» WHAT THE EXERCISE ASKS
Copy word for word, please, the lines of the entries below running from the one containing "## Tech Stack" to the one containing "- Dagger Hilt for DI.", both ends included.

» SUPPLIED MATERIAL
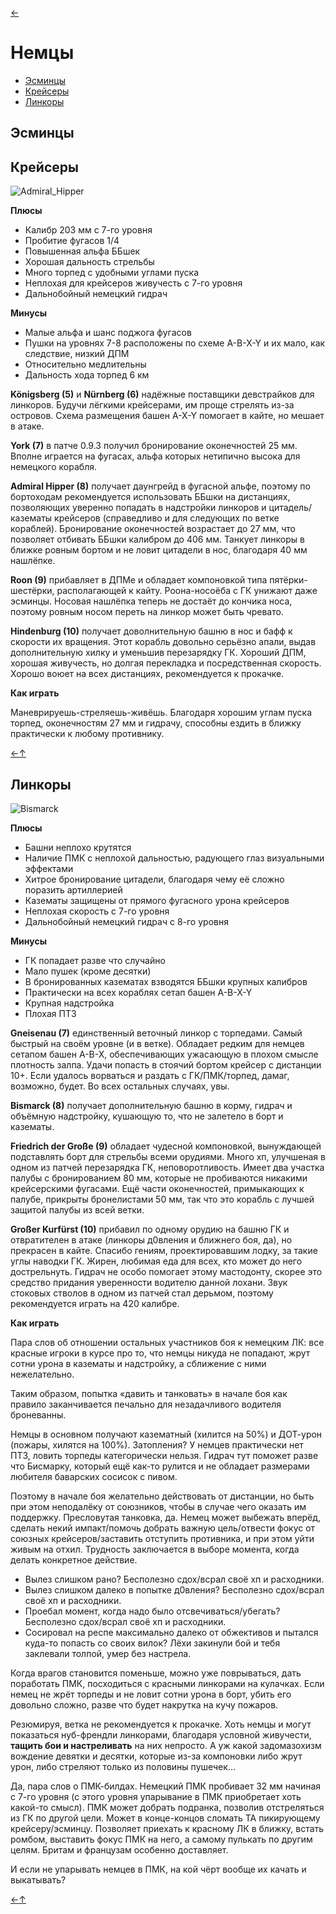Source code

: [←](readme.md)

# Немцы

- [Эсминцы](#Эсминцы)
- [Крейсеры](#Крейсеры)
- [Линкоры](#Линкоры)

## Эсминцы

## Крейсеры
![Admiral_Hipper](images/admiral_hipper.png)

**Плюсы**
- Калибр 203 мм с 7-го уровня
- Пробитие фугасов 1/4
- Повышенная альфа ББшек
- Хорошая дальность стрельбы
- Много торпед с удобными углами пуска
- Неплохая для крейсеров живучесть с 7-го уровня
- Дальнобойный немецкий гидрач

**Минусы**
- Малые альфа и шанс поджога фугасов
- Пушки на уровнях 7-8 расположены по схеме A-B-X-Y и их мало, как следствие, низкий ДПМ
- Относительно медлительны
- Дальность хода торпед 6 км

**Königsberg (5)** и **Nürnberg (6)** надёжные поставщики девстрайков для линкоров. Будучи лёгкими крейсерами, им проще стрелять из-за островов. Схема размещения башен A-X-Y помогает в кайте, но мешает в атаке.

**York (7)** в патче 0.9.3 получил бронирование оконечностей 25 мм. Вполне играется на фугасах, альфа которых нетипично высока для немецкого корабля.

**Admiral Hipper (8)** получает даунгрейд в фугасной альфе, поэтому по бортоходам рекомендуется использовать ББшки на дистанциях, позволяющих уверенно попадать в надстройки линкоров и цитадель/казематы крейсеров (справедливо и для следующих по ветке кораблей). Бронирование оконечностей возрастает до 27 мм, что позволяет отбивать ББшки калибром до 406 мм. Танкует линкоры в ближке ровным бортом и не ловит цитадели в нос, благодаря 40 мм нашлёпке.

**Roon (9)** прибавляет в ДПМе и обладает компоновкой типа пятёрки-шестёрки, располагающей к кайту. Роона-носоёба с ГК унижают даже эсминцы. Носовая нашлёпка теперь не достаёт до кончика носа, поэтому ровным носом переть на линкор может быть чревато.

**Hindenburg (10)** получает доволнительную башню в нос и бафф к скорости их вращения. Этот корабль довольно серьёзно апали, выдав дополнительную хилку и уменьшив перезарядку ГК. Хороший ДПМ, хорошая живучесть, но долгая перекладка и посредственная скорость. Хорошо воюет на всех дистанциях, рекомендуется к прокачке.

**Как играть**

Маневрируешь-стреляешь-живёшь. Благодаря хорошим углам пуска торпед, оконечностям 27 мм и гидрачу, способны ездить в ближку практически к любому противнику.

[←](readme.md)[↑](#Немцы)

## Линкоры
![Bismarck](images/bismarck.jpg)

**Плюсы**
- Башни неплохо крутятся
- Наличие ПМК с неплохой дальностью, радующего глаз визуальными эффектами
- Хитрое бронирование цитадели, благодаря чему её сложно поразить артиллерией
- Казематы защищены от прямого фугасного урона крейсеров
- Неплохая скорость с 7-го уровня
- Дальнобойный немецкий гидрач с 8-го уровня

**Минусы**
- ГК попадает разве что случайно
- Мало пушек (кроме десятки)
- В бронированных казематах взводятся ББшки крупных калибров
- Практически на всех кораблях сетап башен A-B-X-Y
- Крупная надстройка
- Плохая ПТЗ

**Gneisenau (7)** единственный веточный линкор с торпедами. Самый быстрый на своём уровне (и в ветке). Обладает редким для немцев сетапом башен A-B-X, обеспечивающих ужасающую в плохом смысле плотность залпа. Удачи попасть в стоячий бортом крейсер с дистанции 10+. Если удалось ворваться и раздать с ГК/ПМК/торпед, дамаг, возможно, будет. Во всех остальных случаях, увы.

**Bismarck (8)** получает дополнительную башню в корму, гидрач и объёмную надстройку, кушающую то, что не залетело в борт и казематы.

**Friedrich der Große (9)** обладает чудесной компоновкой, вынуждающей подставлять борт для стрельбы всеми орудиями. Много хп, улучшеная в одном из патчей перезарядка ГК, неповоротливость. Имеет два участка палубы с бронированием 80 мм, которые не пробиваются никакими крейсерскими фугасами. Ещё части оконечностей, примыкающих к палубе, прикрыты бронелистами 50 мм, так что это корабль с лучшей защитой палубы из всей ветки.

**Großer Kurfürst (10)** прибавил по одному орудию на башню ГК и отвратителен в атаке (линкоры д0вления и ближнего боя, да), но прекрасен в кайте. Спасибо гениям, проектировавшим лодку, за такие углы наводки ГК. Жирен, любимая еда для всех, кто может до него дострельнуть. Гидрач не особо помогает этому мастодонту, скорее это средство придания уверенности водителю данной лохани. Звук стоковых стволов в одном из патчей стал дерьмом, поэтому рекомендуется играть на 420 калибре.

**Как играть**

Пара слов об отношении остальных участников боя к немецким ЛК: все красные игроки в курсе про то, что немцы никуда не попадают, жрут сотни урона в казематы и надстройку, а сближение с ними нежелательно.

Таким образом, попытка «давить и танковать» в начале боя как правило заканчивается печально для незадачливого водителя броневанны.

Немцы в основном получают казематный (хилится на 50%) и ДОТ-урон (пожары, хилятся на 100%). Затопления? У немцев практически нет ПТЗ, ловить торпеды категорически нельзя. Гидрач тут поможет разве что Бисмарку, который ещё как-то рулится и не обладает размерами любителя баварских сосисок с пивом.

Поэтому в начале боя желательно действовать от дистанции, но быть при этом неподалёку от союзников, чтобы в случае чего оказать им поддержку. Пресловутая танковка, да. Немец может выбежать вперёд, сделать некий импакт/помочь добрать важную цель/отвести фокус от союзных крейсеров/заставить отступить противника, и при этом уйти живым на отхил. Трудность заключается в выборе момента, когда делать конкретное действие.

- Вылез слишком рано? Бесполезно сдох/всрал своё хп и расходники.
- Вылез слишком далеко в попытке д0вления? Бесполезно сдох/всрал своё хп и расходники.
- Проебал момент, когда надо было отсвечиваться/убегать? Бесполезно сдох/всрал своё хп и расходники.
- Сосировал на респе максимально далеко от обжективов и пытался куда-то попасть со своих вилок? Лёхи закинули бой и тебя заклевали толпой, умер без настрела.

Когда врагов становится поменьше, можно уже поврываться, дать поработать ПМК, посходиться с красными линкорами на кулачках. Если немец не жрёт торпеды и не ловит сотни урона в борт, убить его довольно сложно, разве что будет накрутка на кучу пожаров.

Резюмируя, ветка не рекомендуется к прокачке. Хоть немцы и могут показаться нуб-френдли линкорами, благодаря условной живучести, **тащить бои и настреливать** на них непросто. А уж какой задомазохизм вождение девятки и десятки, которые из-за компоновки либо жрут урон, либо стреляют только из половины пушечек...

Да, пара слов о ПМК-билдах. Немецкий ПМК пробивает 32 мм начиная с 7-го уровня (с этого уровня упарывание в ПМК приобретает хоть какой-то смысл). ПМК может добрать подранка, позволив отстреляться из ГК по другой цели. Может в конце-концов сломать ТА пикирующему крейсеру/эсминцу. Позволяет приехать к красному ЛК в ближку, встать ромбом, выставить фокус ПМК на него, а самому пулькать по другим целям. Бритам и французам особенно доставляет.

И если не упарывать немцев в ПМК, на кой чёрт вообще их качать и выкатывать?

[←](readme.md)[↑](#Немцы)
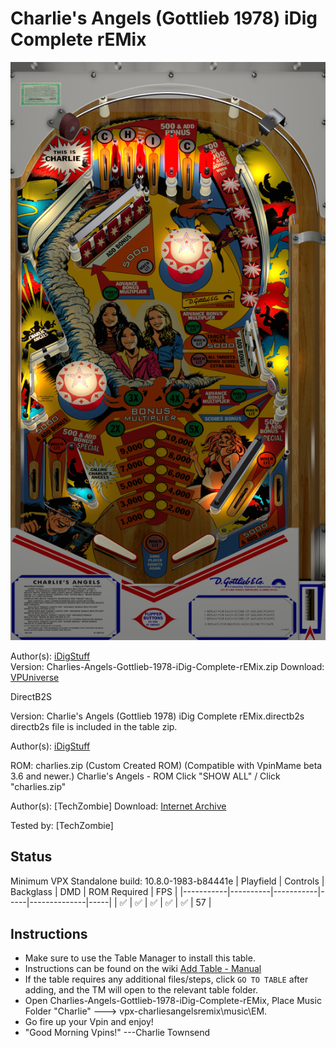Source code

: # Charlie's Angels (Gottlieb 1978) iDig Complete rEMix

![Table Preview](../../images/vpx-charliesangelsremix.png)

Author(s): [iDigStuff](https://vpuniverse.com/profile/29753-idigstuff/)  
Version:  Charlies-Angels-Gottlieb-1978-iDig-Complete-rEMix.zip
Download:  [VPUniverse](https://vpuniverse.com/files/file/5943-charlie%e2%80%99s-angels-gottlieb-1978-idig-complete-remix/)

DirectB2S

Version: Charlie's Angels (Gottlieb 1978) iDig Complete rEMix.directb2s
directb2s file is included in the table zip.

Author(s): [iDigStuff](https://vpuniverse.com/profile/29753-idigstuff/) 

ROM: charlies.zip (Custom Created ROM) (Compatible with VpinMame beta 3.6 and newer.)
Charlie's Angels - ROM
Click "SHOW ALL" / Click "charlies.zip"

Author(s): [TechZombie]
Download:  [Internet Archive](https://archive.org/details/charlies_202408)

Tested by:
[TechZombie]

## Status 

Minimum VPX Standalone build: 10.8.0-1983-b84441e
| Playfield | Controls | Backglass | DMD | ROM Required | FPS | 
|-----------|----------|-----------|-----|--------------|-----|
| :white_check_mark: | :white_check_mark: | :white_check_mark: | :white_check_mark: | :white_check_mark: | 57 |

## Instructions

- Make sure to use the Table Manager to install this table.
- Instructions can be found on the wiki [Add Table - Manual](https://github.com/LegendsUnchained/vpx-standalone-alp4k/wiki/%5B04%5D-%F0%9F%A7%A1-TM-%E2%80%90-Other-Features#add-table---manual)
- If the table requires any additional files/steps, click `GO TO TABLE` after adding, and the TM will open to the relevant table folder.
- Open Charlies-Angels-Gottlieb-1978-iDig-Complete-rEMix, Place Music Folder "Charlie" ---> vpx-charliesangelsremix\music\EM\.
- Go fire up your Vpin and enjoy!
- "Good Morning Vpins!" ---Charlie Townsend


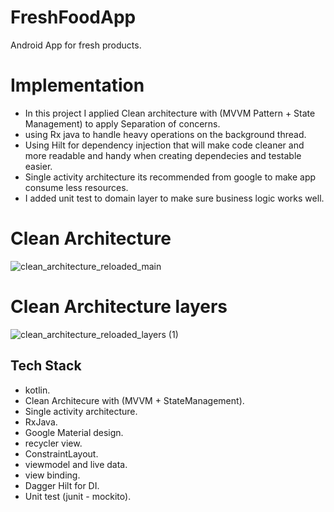 # FreshFoodApp
Android App for fresh products.

# Implementation
- In this project I applied Clean architecture with (MVVM Pattern + State Management) to apply Separation of concerns.
- using Rx java to handle heavy operations on the background thread.
- Using Hilt for dependency injection that will make code cleaner and more readable and handy when creating dependecies and testable easier.
- Single activity architecture its recommended from google to make app consume less resources.
- I added unit test to domain layer to make sure business logic works well.

# Clean Architecture 
![clean_architecture_reloaded_main](https://user-images.githubusercontent.com/18033003/164913756-59ce32bb-ba5a-4f5b-ba44-64b046a297f4.png)

# Clean Architecture layers 
![clean_architecture_reloaded_layers (1)](https://user-images.githubusercontent.com/18033003/164913902-7cba853b-784e-4092-8d14-317838e4b2cd.png)

## Tech Stack
- kotlin. 
- Clean Architecure with (MVVM + StateManagement).
- Single activity architecture.
- RxJava.
- Google Material design.
- recycler view.
- ConstraintLayout.
- viewmodel and live data.
- view binding.
- Dagger Hilt for DI.
- Unit test (junit - mockito).

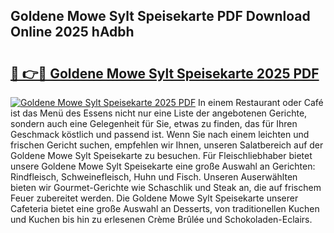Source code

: ## Goldene Mowe Sylt Speisekarte PDF Download Online 2025 hAdbh

# <h2><a href="http://gccivf.nevu.top/?p=Goldene+Mowe+Sylt+Speisekarte">🔗 👉🔴 Goldene Mowe Sylt Speisekarte 2025 PDF</a></h2>

[![Goldene Mowe Sylt Speisekarte 2025 PDF](https://i.imgur.com/dBaPXMq.png)](http://gccivf.nevu.top/?p=Goldene+Mowe+Sylt+Speisekarte)
In einem Restaurant oder Café ist das Menü des Essens nicht nur eine Liste der angebotenen Gerichte, sondern auch eine Gelegenheit für Sie, etwas zu finden, das für Ihren Geschmack köstlich und passend ist. Wenn Sie nach einem leichten und frischen Gericht suchen, empfehlen wir Ihnen, unseren Salatbereich auf der Goldene Mowe Sylt Speisekarte zu besuchen. Für Fleischliebhaber bietet unsere Goldene Mowe Sylt Speisekarte eine große Auswahl an Gerichten: Rindfleisch, Schweinefleisch, Huhn und Fisch. Unseren Auserwählten bieten wir Gourmet-Gerichte wie Schaschlik und Steak an, die auf frischem Feuer zubereitet werden. Die Goldene Mowe Sylt Speisekarte unserer Cafeteria bietet eine große Auswahl an Desserts, von traditionellen Kuchen und Kuchen bis hin zu erlesenen Crème Brûlée und Schokoladen-Eclairs.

» WRITTEN RESPONSE
## Tech Stack
- kotlin. 
- Clean Architecure with (MVVM + StateManagement).
- Single activity architecture.
- RxJava.
- Google Material design.
- recycler view.
- ConstraintLayout.
- viewmodel and live data.
- view binding.
- Dagger Hilt for DI.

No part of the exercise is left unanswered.